“Peepli Live,” Reviewed

Posted by Stephen Saito on
“Here we are shitting bricks and you’re singing love songs,” Budhia (Raghubir Yadav) tells his younger brother Natha (Omkar Das Manikpuri) as they amble down a dusty road, en route to see their local representative about repaying a government loan on the eve of foreclosure on their farm. It’s not hard to imagine these words might’ve been running through producer Aamir Khan’s head when the famed Bollywood star (“Lagaan”) decided to get behind “Peepli Live,” a small-scale satire that arrives in America on a wave of publicity unusual for a release of an Indian film on U.S. shores.
Much of it is predicated on the daring of Khan to attach his name to journalist-turned-filmmaker Anusha Rizvi’s searing critique of the Indian government and media with a story about the frenzy that surrounds the two brothers, particularly Natha, who reluctantly volunteers to commit suicide when informed that it could pull his family out of debt. (Shortly before the end credits, “Peepli Live” instructs of a real-life government program that compensated the families of farmers that offed themselves as part of the nation’s urbanization efforts; according to the statistics provided by the film, 182,000 poverty-stricken farmers took their own life between 1997 through 2007.)
Rivzi reserves the only real exterior shots of the big city for the film’s final minutes, hovering like the blade of a guillotine over the fictional farming village of Peepli where Natha is thrust into a circus around his impending suicide, which like Billy Wilder’s “Ace in the Hole” is signified all too literally when a Ferris wheel shows up.
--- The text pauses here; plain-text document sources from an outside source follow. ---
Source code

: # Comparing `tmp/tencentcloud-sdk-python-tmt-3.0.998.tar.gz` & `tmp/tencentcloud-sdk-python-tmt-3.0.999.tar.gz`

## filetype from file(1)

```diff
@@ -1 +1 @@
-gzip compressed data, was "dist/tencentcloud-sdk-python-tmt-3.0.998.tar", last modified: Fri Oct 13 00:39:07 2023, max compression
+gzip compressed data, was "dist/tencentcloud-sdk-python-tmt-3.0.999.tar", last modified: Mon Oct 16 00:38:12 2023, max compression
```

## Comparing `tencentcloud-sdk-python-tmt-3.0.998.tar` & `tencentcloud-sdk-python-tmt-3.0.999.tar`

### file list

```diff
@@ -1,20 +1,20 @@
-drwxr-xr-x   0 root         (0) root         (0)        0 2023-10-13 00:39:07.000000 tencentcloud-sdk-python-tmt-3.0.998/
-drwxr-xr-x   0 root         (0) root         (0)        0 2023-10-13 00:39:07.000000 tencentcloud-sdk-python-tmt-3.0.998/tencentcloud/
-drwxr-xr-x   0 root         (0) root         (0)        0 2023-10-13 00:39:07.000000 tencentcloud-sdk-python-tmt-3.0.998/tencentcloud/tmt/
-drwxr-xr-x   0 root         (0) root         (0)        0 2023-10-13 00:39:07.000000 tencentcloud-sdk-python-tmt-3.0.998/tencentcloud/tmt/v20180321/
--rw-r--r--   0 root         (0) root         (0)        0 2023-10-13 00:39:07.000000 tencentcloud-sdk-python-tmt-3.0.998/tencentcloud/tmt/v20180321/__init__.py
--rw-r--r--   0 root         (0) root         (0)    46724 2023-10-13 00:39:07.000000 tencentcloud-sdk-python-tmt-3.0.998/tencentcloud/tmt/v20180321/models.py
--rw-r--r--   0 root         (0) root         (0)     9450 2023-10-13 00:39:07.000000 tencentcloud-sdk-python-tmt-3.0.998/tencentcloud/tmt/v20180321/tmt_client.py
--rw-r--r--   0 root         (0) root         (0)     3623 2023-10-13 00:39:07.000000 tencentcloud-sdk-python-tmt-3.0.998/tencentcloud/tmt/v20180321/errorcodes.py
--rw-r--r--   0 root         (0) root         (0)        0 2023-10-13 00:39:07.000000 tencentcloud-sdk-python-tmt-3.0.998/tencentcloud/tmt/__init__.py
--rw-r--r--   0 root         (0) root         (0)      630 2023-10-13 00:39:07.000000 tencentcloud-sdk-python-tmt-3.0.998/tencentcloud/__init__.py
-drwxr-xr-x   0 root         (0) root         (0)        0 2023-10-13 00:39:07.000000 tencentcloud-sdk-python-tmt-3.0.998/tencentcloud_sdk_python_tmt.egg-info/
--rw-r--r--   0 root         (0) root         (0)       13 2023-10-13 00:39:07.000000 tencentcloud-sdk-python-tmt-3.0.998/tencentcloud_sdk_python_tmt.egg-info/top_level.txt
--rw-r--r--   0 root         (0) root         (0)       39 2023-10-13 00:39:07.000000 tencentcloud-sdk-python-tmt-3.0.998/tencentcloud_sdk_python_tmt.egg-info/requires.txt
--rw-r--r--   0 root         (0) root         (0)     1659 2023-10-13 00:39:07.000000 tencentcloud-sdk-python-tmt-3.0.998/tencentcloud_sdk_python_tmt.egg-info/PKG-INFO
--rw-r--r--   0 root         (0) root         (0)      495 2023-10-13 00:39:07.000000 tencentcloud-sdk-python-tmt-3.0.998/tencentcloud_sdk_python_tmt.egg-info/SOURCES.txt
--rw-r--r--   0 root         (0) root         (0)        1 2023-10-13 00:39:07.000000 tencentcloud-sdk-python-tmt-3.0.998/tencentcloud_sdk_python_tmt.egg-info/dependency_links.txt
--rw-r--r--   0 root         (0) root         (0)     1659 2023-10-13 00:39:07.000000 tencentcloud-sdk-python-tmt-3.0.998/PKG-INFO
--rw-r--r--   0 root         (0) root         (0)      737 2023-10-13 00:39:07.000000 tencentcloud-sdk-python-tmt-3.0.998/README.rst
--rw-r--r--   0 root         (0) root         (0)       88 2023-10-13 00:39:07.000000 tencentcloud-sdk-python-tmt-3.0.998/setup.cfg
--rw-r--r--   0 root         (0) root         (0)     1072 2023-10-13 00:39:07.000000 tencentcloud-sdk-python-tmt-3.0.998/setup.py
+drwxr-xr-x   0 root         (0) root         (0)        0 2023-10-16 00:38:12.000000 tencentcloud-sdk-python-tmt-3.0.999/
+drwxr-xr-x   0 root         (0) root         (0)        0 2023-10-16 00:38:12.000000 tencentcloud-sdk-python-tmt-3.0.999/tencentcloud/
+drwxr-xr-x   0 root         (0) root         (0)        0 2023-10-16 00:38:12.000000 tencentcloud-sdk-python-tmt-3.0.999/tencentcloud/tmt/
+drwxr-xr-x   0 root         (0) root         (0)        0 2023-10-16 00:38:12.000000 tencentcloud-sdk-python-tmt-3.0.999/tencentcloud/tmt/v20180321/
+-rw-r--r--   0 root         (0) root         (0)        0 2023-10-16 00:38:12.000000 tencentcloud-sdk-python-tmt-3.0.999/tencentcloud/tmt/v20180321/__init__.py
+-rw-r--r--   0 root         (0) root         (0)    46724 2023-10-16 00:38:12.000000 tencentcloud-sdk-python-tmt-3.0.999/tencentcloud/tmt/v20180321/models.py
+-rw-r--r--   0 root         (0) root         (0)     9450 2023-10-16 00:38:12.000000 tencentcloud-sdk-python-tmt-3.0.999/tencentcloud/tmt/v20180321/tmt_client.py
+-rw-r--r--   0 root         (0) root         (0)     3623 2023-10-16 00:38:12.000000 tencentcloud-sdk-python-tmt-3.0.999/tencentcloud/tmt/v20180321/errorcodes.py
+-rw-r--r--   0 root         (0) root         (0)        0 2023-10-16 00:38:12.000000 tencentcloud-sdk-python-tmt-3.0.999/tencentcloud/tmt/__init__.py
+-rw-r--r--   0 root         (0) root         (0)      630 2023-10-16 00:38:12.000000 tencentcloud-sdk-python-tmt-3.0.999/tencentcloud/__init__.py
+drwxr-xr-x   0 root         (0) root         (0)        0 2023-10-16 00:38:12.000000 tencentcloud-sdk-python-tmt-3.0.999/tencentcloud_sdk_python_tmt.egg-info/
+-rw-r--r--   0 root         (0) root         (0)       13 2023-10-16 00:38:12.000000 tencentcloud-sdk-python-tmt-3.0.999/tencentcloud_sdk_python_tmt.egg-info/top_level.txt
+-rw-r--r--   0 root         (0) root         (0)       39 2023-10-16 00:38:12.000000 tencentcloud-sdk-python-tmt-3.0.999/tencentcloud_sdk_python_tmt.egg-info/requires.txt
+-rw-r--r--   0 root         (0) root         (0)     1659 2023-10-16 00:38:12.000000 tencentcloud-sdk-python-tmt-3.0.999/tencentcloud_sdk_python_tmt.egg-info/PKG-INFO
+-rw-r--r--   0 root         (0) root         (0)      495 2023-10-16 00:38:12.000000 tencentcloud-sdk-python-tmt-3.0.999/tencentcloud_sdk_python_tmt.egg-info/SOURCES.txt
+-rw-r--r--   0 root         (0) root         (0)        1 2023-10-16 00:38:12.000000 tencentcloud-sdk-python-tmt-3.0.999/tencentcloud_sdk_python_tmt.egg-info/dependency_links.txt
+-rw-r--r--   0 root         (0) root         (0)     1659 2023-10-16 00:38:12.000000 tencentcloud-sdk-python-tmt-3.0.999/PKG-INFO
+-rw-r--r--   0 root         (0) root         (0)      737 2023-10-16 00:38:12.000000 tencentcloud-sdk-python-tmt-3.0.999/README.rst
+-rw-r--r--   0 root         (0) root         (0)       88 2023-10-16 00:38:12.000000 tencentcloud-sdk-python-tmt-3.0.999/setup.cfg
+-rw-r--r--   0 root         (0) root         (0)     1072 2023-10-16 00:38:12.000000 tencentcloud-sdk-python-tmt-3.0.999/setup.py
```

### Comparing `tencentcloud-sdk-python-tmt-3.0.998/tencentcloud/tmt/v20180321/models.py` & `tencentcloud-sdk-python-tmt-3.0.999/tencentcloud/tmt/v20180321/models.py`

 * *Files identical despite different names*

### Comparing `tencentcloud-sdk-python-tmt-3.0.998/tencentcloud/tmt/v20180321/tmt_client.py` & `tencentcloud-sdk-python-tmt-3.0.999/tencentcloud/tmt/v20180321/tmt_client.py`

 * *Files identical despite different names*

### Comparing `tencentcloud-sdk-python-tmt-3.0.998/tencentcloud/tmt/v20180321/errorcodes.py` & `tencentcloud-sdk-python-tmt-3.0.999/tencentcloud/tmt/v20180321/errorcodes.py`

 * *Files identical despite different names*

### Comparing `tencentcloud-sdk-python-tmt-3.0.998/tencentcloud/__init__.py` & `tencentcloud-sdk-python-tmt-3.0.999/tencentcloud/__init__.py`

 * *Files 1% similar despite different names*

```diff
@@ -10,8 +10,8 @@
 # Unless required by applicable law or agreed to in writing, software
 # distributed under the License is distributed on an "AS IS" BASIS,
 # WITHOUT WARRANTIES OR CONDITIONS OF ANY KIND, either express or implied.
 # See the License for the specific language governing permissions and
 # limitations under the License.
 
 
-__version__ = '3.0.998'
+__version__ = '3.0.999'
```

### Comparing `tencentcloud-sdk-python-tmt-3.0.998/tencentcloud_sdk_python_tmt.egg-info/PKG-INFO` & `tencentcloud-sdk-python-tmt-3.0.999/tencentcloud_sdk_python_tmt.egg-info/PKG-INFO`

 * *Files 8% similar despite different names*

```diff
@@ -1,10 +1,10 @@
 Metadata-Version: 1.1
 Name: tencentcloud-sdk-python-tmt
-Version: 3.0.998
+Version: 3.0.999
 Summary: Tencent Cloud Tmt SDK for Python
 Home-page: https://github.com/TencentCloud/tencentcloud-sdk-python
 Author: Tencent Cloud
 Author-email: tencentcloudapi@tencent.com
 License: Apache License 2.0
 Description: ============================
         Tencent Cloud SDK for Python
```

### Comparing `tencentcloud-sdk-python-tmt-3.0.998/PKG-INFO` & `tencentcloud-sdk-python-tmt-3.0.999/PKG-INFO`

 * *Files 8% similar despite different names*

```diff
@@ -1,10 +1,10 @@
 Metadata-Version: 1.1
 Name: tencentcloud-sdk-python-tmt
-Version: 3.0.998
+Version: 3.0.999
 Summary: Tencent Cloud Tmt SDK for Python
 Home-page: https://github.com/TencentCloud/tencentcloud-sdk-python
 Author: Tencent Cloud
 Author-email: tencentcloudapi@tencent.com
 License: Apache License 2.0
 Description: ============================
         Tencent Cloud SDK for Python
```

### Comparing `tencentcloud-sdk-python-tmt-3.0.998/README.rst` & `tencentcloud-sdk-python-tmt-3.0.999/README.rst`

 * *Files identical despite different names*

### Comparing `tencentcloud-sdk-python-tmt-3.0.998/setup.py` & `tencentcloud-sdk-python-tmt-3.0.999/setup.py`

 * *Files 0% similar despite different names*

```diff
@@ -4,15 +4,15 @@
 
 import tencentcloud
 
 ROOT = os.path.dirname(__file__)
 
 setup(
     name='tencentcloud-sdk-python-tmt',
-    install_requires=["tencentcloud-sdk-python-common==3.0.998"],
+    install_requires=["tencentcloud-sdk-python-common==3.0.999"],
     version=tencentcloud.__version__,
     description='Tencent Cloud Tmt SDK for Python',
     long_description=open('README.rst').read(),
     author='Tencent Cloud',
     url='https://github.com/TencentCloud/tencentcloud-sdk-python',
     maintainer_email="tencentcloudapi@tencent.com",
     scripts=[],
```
What we do see of modern India is largely restricted to the insides of newsrooms and political war rooms that eagerly debate ways they can use Natha’s “decision” to their advantage.
In that respect, “Peepli Live” functions as an insightful glimpse at the growing pains of a modernized India where the lower classes have been marginalized in the unforgiving drive for progress, yet the unfortunate thing for its filmmakers, who have made it clear they want to broaden their audience for “Peepli” is that the Western audience least averse to foreign films are also the likeliest to have already seen films such as Wilder’s “Ace in the Hole” or Alexander Payne’s “Citizen Ruth,” which cover similar ground in a more dynamic way. Then again, it’s unfortunately a theme that always remains ripe for reinterpretation since history keeps repeating itself.
Here, much of the comedy derives from the way Natha’s would-be suicide is commoditized and thrown around in casual conversation like a slightly risky business transaction — by both the villagers and the big city folk — and though “Peepli Live” refrains from Bollywood-style dance numbers, it conveys a lot of the larger themes through song, where inflation is called a “witch” and the villagers’ struggle for survival is celebrated by lyrics like “a molehill is a mountain, a pebble is God.”
It is an undoubtedly bold film, which will serve it well with some audiences and possibly alienate others, but as a first effort from Rivzi, “Peepli Live” is an assured debut, even more impressive when you discover she worked with a cast made up of mostly amateur actors. That we haven’t seen their faces before freshens the film, but it’s the fact that we haven’t seen the side of India they represent that makes it a bit unshakeable.
“Peepli Live” is now open in limited release.